Type out every line of the data again, exactly.
*** Opening Information shown ***
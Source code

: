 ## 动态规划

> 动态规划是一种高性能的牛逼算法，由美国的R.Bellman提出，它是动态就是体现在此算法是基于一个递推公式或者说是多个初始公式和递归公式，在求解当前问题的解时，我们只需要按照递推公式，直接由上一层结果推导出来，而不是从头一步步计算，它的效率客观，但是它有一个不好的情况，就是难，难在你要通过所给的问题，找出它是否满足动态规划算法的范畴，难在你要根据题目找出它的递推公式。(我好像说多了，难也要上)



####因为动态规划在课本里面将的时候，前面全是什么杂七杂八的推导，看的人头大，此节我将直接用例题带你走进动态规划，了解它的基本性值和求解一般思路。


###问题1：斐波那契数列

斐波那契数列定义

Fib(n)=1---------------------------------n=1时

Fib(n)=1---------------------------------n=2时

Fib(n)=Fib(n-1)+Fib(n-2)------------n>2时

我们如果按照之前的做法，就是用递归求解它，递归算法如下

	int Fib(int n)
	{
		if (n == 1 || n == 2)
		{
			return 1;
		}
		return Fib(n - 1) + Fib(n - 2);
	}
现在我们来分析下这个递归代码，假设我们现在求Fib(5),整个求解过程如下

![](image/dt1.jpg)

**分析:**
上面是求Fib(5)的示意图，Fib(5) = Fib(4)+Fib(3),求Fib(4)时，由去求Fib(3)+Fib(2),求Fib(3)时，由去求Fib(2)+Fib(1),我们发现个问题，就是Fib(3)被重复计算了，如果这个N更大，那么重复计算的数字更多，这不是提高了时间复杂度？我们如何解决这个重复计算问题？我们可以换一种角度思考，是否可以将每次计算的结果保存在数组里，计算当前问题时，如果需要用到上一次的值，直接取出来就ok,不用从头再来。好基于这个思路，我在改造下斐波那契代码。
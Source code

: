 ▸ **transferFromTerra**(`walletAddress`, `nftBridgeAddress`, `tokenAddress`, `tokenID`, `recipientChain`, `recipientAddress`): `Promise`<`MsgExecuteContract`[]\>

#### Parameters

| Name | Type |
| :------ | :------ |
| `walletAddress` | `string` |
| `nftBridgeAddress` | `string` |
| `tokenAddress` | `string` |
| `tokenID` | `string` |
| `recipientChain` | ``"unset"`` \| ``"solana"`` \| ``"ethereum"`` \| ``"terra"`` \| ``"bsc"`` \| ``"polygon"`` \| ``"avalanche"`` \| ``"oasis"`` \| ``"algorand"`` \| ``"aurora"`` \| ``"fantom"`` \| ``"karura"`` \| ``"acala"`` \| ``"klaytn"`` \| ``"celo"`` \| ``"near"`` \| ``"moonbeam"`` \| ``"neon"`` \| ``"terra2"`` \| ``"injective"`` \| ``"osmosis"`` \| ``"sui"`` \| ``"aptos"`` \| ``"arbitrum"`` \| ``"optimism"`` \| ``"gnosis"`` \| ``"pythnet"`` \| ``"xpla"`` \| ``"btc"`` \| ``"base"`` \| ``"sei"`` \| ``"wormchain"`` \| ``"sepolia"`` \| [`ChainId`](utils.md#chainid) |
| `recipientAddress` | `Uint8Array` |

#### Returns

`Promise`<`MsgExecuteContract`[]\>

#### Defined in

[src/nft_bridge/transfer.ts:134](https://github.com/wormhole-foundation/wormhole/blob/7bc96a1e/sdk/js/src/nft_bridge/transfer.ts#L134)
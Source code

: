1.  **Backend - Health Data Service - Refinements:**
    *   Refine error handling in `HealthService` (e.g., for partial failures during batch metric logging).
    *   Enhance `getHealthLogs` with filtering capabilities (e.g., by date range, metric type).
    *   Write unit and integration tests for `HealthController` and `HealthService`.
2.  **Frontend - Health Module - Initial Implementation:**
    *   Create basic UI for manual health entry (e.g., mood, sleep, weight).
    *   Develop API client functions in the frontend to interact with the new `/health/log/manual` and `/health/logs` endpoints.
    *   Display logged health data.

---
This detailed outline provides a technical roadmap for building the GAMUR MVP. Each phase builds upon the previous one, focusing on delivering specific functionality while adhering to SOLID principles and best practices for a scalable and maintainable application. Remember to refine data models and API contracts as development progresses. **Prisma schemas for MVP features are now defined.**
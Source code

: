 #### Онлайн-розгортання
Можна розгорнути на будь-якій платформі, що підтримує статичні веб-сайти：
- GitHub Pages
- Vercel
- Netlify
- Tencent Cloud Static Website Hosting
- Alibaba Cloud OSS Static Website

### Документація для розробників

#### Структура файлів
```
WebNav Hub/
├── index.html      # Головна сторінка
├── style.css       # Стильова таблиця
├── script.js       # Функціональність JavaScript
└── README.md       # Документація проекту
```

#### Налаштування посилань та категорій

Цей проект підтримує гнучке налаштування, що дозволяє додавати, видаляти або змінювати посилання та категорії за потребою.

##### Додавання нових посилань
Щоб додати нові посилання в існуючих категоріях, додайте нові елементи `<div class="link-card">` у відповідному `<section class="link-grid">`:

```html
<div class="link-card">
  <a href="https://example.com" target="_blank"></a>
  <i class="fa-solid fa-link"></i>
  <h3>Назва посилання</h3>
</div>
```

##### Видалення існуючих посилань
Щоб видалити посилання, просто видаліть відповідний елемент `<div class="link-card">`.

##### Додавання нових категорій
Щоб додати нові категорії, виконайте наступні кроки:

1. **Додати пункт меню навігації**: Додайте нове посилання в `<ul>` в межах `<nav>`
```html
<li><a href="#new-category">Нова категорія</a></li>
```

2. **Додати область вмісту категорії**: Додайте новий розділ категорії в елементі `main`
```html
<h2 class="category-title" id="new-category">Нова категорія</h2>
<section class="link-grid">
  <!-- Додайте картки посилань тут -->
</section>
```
*** Closing Information shown ***
[Exercise solution]
Source code

: ## 动态规划

> 动态规划是一种高性能的牛逼算法，由美国的R.Bellman提出，它是动态就是体现在此算法是基于一个递推公式或者说是多个初始公式和递归公式，在求解当前问题的解时，我们只需要按照递推公式，直接由上一层结果推导出来，而不是从头一步步计算，它的效率客观，但是它有一个不好的情况，就是难，难在你要通过所给的问题，找出它是否满足动态规划算法的范畴，难在你要根据题目找出它的递推公式。(我好像说多了，难也要上)



####因为动态规划在课本里面将的时候，前面全是什么杂七杂八的推导，看的人头大，此节我将直接用例题带你走进动态规划，了解它的基本性值和求解一般思路。


###问题1：斐波那契数列

斐波那契数列定义

Fib(n)=1---------------------------------n=1时

Fib(n)=1---------------------------------n=2时

Fib(n)=Fib(n-1)+Fib(n-2)------------n>2时

我们如果按照之前的做法，就是用递归求解它，递归算法如下

	int Fib(int n)
	{
		if (n == 1 || n == 2)
		{
			return 1;
		}
		return Fib(n - 1) + Fib(n - 2);
	}
现在我们来分析下这个递归代码，假设我们现在求Fib(5),整个求解过程如下

![](image/dt1.jpg)

**分析:**
上面是求Fib(5)的示意图，Fib(5) = Fib(4)+Fib(3),求Fib(4)时，由去求Fib(3)+Fib(2),求Fib(3)时，由去求Fib(2)+Fib(1),我们发现个问题，就是Fib(3)被重复计算了，如果这个N更大，那么重复计算的数字更多，这不是提高了时间复杂度？我们如何解决这个重复计算问题？我们可以换一种角度思考，是否可以将每次计算的结果保存在数组里，计算当前问题时，如果需要用到上一次的值，直接取出来就ok,不用从头再来。好基于这个思路，我在改造下斐波那契代码。
Source code

: ▸ **transferFromTerra**(`walletAddress`, `nftBridgeAddress`, `tokenAddress`, `tokenID`, `recipientChain`, `recipientAddress`): `Promise`<`MsgExecuteContract`[]\>

#### Parameters

| Name | Type |
| :------ | :------ |
| `walletAddress` | `string` |
| `nftBridgeAddress` | `string` |
| `tokenAddress` | `string` |
| `tokenID` | `string` |
| `recipientChain` | ``"unset"`` \| ``"solana"`` \| ``"ethereum"`` \| ``"terra"`` \| ``"bsc"`` \| ``"polygon"`` \| ``"avalanche"`` \| ``"oasis"`` \| ``"algorand"`` \| ``"aurora"`` \| ``"fantom"`` \| ``"karura"`` \| ``"acala"`` \| ``"klaytn"`` \| ``"celo"`` \| ``"near"`` \| ``"moonbeam"`` \| ``"neon"`` \| ``"terra2"`` \| ``"injective"`` \| ``"osmosis"`` \| ``"sui"`` \| ``"aptos"`` \| ``"arbitrum"`` \| ``"optimism"`` \| ``"gnosis"`` \| ``"pythnet"`` \| ``"xpla"`` \| ``"btc"`` \| ``"base"`` \| ``"sei"`` \| ``"wormchain"`` \| ``"sepolia"`` \| [`ChainId`](utils.md#chainid) |
| `recipientAddress` | `Uint8Array` |

#### Returns

`Promise`<`MsgExecuteContract`[]\>

#### Defined in

[src/nft_bridge/transfer.ts:134](https://github.com/wormhole-foundation/wormhole/blob/7bc96a1e/sdk/js/src/nft_bridge/transfer.ts#L134)
Source code

:1.  **Backend - Health Data Service - Refinements:**
    *   Refine error handling in `HealthService` (e.g., for partial failures during batch metric logging).
    *   Enhance `getHealthLogs` with filtering capabilities (e.g., by date range, metric type).
    *   Write unit and integration tests for `HealthController` and `HealthService`.
2.  **Frontend - Health Module - Initial Implementation:**
    *   Create basic UI for manual health entry (e.g., mood, sleep, weight).
    *   Develop API client functions in the frontend to interact with the new `/health/log/manual` and `/health/logs` endpoints.
    *   Display logged health data.

---
This detailed outline provides a technical roadmap for building the GAMUR MVP. Each phase builds upon the previous one, focusing on delivering specific functionality while adhering to SOLID principles and best practices for a scalable and maintainable application. Remember to refine data models and API contracts as development progresses. **Prisma schemas for MVP features are now defined.**
Source code

: #### Онлайн-розгортання
Можна розгорнути на будь-якій платформі, що підтримує статичні веб-сайти：
- GitHub Pages
- Vercel
- Netlify
- Tencent Cloud Static Website Hosting
- Alibaba Cloud OSS Static Website

### Документація для розробників

#### Структура файлів
```
WebNav Hub/
├── index.html      # Головна сторінка
├── style.css       # Стильова таблиця
├── script.js       # Функціональність JavaScript
└── README.md       # Документація проекту
```

#### Налаштування посилань та категорій

Цей проект підтримує гнучке налаштування, що дозволяє додавати, видаляти або змінювати посилання та категорії за потребою.

##### Додавання нових посилань
Щоб додати нові посилання в існуючих категоріях, додайте нові елементи `<div class="link-card">` у відповідному `<section class="link-grid">`:

```html
<div class="link-card">
  <a href="https://example.com" target="_blank"></a>
  <i class="fa-solid fa-link"></i>
  <h3>Назва посилання</h3>
</div>
```

##### Видалення існуючих посилань
Щоб видалити посилання, просто видаліть відповідний елемент `<div class="link-card">`.

##### Додавання нових категорій
Щоб додати нові категорії, виконайте наступні кроки:

1. **Додати пункт меню навігації**: Додайте нове посилання в `<ul>` в межах `<nav>`
```html
<li><a href="#new-category">Нова категорія</a></li>
```

2. **Додати область вмісту категорії**: Додайте новий розділ категорії в елементі `main`
```html
<h2 class="category-title" id="new-category">Нова категорія</h2>
<section class="link-grid">
  <!-- Додайте картки посилань тут -->
</section>
```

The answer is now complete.